== Exercise requirements ==
In the entries below, find the string "from" and return each line holding it.

(Dataset entries)
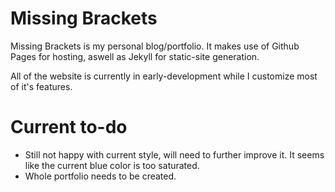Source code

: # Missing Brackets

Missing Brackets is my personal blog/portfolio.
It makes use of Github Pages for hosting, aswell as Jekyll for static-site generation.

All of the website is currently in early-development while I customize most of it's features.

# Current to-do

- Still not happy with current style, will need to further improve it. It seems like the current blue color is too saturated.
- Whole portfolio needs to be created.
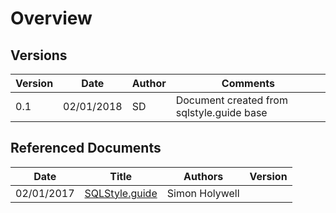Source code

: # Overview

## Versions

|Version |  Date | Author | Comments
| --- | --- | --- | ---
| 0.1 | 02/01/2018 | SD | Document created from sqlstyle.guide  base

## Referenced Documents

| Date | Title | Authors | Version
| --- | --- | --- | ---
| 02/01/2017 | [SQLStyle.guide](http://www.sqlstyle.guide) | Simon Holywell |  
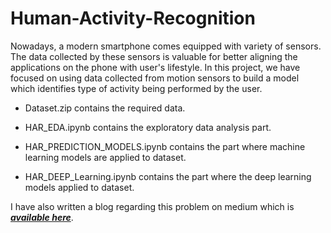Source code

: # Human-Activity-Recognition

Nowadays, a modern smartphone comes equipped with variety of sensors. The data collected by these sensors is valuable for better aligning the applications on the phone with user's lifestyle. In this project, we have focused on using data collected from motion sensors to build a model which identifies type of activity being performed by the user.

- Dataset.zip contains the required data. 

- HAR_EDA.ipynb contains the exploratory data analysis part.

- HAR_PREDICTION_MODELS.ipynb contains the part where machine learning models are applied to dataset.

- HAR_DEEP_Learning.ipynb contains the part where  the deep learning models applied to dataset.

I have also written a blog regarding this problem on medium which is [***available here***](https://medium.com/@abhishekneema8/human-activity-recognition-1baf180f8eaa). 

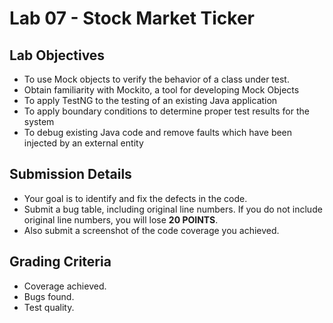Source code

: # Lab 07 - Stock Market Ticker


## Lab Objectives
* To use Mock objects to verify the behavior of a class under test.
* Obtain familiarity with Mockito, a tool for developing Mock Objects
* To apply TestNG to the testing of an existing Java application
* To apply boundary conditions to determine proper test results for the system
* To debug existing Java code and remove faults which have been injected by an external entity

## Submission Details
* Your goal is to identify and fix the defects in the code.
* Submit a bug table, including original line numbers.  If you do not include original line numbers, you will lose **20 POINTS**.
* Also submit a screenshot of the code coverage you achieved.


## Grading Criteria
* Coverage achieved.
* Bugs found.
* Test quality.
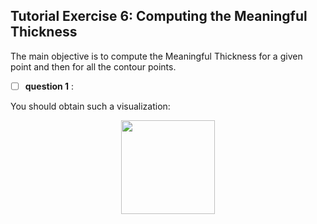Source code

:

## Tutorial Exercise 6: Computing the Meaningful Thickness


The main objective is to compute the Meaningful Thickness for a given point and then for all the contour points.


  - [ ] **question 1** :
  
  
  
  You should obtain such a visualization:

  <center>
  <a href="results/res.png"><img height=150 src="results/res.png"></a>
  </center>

--

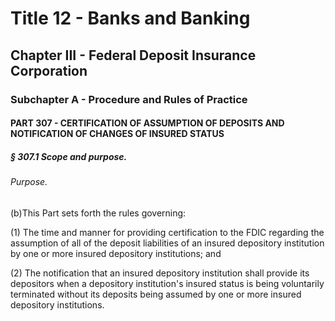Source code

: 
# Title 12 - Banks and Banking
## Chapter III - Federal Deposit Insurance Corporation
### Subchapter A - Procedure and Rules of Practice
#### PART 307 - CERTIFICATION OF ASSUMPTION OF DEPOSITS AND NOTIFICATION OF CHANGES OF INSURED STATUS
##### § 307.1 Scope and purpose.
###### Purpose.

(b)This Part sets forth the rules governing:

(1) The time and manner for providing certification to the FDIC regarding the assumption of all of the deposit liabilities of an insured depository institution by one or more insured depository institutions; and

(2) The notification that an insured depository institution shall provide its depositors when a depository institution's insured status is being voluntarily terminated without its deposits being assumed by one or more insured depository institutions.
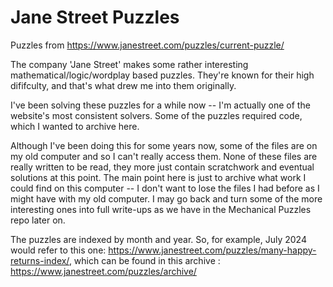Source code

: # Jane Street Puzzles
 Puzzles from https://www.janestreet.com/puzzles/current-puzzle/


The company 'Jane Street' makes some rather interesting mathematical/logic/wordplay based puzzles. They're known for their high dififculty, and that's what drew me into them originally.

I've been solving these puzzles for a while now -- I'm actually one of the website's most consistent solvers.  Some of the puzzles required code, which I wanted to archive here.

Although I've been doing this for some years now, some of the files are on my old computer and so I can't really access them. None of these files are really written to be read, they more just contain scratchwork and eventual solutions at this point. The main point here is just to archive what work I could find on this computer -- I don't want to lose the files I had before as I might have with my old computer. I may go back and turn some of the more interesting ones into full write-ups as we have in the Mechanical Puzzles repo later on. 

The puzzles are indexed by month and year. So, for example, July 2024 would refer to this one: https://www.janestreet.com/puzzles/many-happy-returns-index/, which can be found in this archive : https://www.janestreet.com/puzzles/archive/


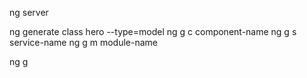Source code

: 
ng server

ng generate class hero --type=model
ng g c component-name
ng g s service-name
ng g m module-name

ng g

== Your response ==
| 0.1 | 02/01/2018 | SD | Document created from sqlstyle.guide  base
Nowadays, a modern smartphone comes equipped with variety of sensors. The data collected by these sensors is valuable for better aligning the applications on the phone with user's lifestyle. In this project, we have focused on using data collected from motion sensors to build a model which identifies type of activity being performed by the user.
 Puzzles from https://www.janestreet.com/puzzles/current-puzzle/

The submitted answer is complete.